First, there is hope.
The pain lasted only twenty-four hours; slow and steady, beginning with a dull ache, increasing with time towards a series of sharp, breathless exchanges. I pushed hard for nine minutes. Only nine. Then, there was love. A bundle of new life; not my own, swaddled, purposely placed upon my chest, flesh upon flesh. My own; but not my own.
Visions of glory cyclone like a wand of colorful ribbons. In the beginning I can only imagine glory to glory to glory for this flesh upon my flesh. The years drop like rain, passing quickly. I’ve seen other visions through the years too; from the corner of my eye some come darkly. And when they do I draw my sword, I swoop, and I slay. For that is what I must do, my duty to keep the love alive.
A million little hopes have lolled in my mind, through the years, with these little loves. Oh, small “h” hope, I’ve learned so much from you. What shall I tell the wise world about you? Things I now know: That you are an imposter, fooling around. That you are but a leaky cistern. That your un-fulfillment hurts like hell. That though I’ve rather enjoyed looking to you for oh-so-many-things, you are now becoming dead to me. Small “h” hope cannot hold my love, no more.
Then, there is Hope.
That’s right. Two kinds: One is proper, the other is not. Both are like mirrors reflecting light, but neither are the same. One is everlasting, the other is not. Capital “H” Hope is living and active and without end. It is Rock solid trust in an honest God. A house unmovable where disappoint and disillusion and cultural approval shall not enter. Capital “H” Hope is for holy things; set apart from the temporal, circumstantial, and systemic flow.

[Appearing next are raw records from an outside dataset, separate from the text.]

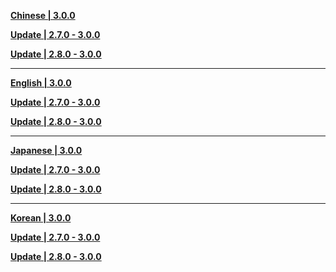 **[Chinese | 3.0.0](https://autopatchhk.yuanshen.com/client_app/download/pc_zip/20220815143807_dyIghvy1b5fjfzHU/Audio_Chinese_3.0.0.zip)**

**[Update | 2.7.0 - 3.0.0](https://autopatchhk.yuanshen.com/client_app/update/hk4e_global/10/zh-cn_2.7.0_3.0.0_hdiff_0XJTgBrkQN1lsFUW.zip)**

**[Update | 2.8.0 - 3.0.0](https://autopatchhk.yuanshen.com/client_app/update/hk4e_global/10/zh-cn_2.8.0_3.0.0_hdiff_lUMQXapY5jnDKokJ.zip)**

---

**[English | 3.0.0](https://autopatchhk.yuanshen.com/client_app/download/pc_zip/20220815143807_dyIghvy1b5fjfzHU/Audio_English(US)_3.0.0.zip)**

**[Update | 2.7.0 - 3.0.0](https://autopatchhk.yuanshen.com/client_app/update/hk4e_global/10/en-us_2.7.0_3.0.0_hdiff_DIWRaXKtUSpPMQ0z.zip)**

**[Update | 2.8.0 - 3.0.0](https://autopatchhk.yuanshen.com/client_app/update/hk4e_global/10/en-us_2.8.0_3.0.0_hdiff_6yWlQX5NphSDHovf.zip)**


---

**[Japanese | 3.0.0](https://autopatchhk.yuanshen.com/client_app/download/pc_zip/20220815143807_dyIghvy1b5fjfzHU/Audio_Japanese_3.0.0.zip)**

**[Update | 2.7.0 - 3.0.0](https://autopatchhk.yuanshen.com/client_app/update/hk4e_global/10/ja-jp_2.7.0_3.0.0_hdiff_6jJPH9SyWtqAC01n.zip)**

**[Update | 2.8.0 - 3.0.0](https://autopatchhk.yuanshen.com/client_app/update/hk4e_global/10/ja-jp_2.8.0_3.0.0_hdiff_FiYR9adhksO62VcZ.zip)**

---

**[Korean | 3.0.0](https://autopatchhk.yuanshen.com/client_app/download/pc_zip/20220815143807_dyIghvy1b5fjfzHU/Audio_Korean_3.0.0.zip)**

**[Update | 2.7.0 - 3.0.0](https://autopatchhk.yuanshen.com/client_app/update/hk4e_global/10/ko-kr_2.7.0_3.0.0_hdiff_kcoyYRQpLqT61zth.zip)**

**[Update | 2.8.0 - 3.0.0](https://autopatchhk.yuanshen.com/client_app/update/hk4e_global/10/ko-kr_2.8.0_3.0.0_hdiff_rckI0qyC8V3xBaep.zip)**

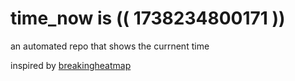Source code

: # time_now is (( 1738234800171 ))

an automated repo that shows the currnent time

inspired by [breakingheatmap](https://github.com/breakingheatmap/breakingheatmap)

Man alive; coming to terms, defining these Hope filled and hope fueled worlds have cost me something greatly. Pain galore. But I am grateful. Because now I know. I look down and see my feet, dry. I’ve crossed over Jordan, the cut -it burns- so I’ll wait… and heal. Hallelujah. The Promise is still alive, I see it glimmer on the horizon. The manna is gone. It’s only produce from here on out. Stepping out and moving on, keeping Hope alive.**[Joshua 3 – 5]
Take it from little me, I pray you’ll see…
Let go of dashed hopes – set them free.
Choose the bigger Hope – and live.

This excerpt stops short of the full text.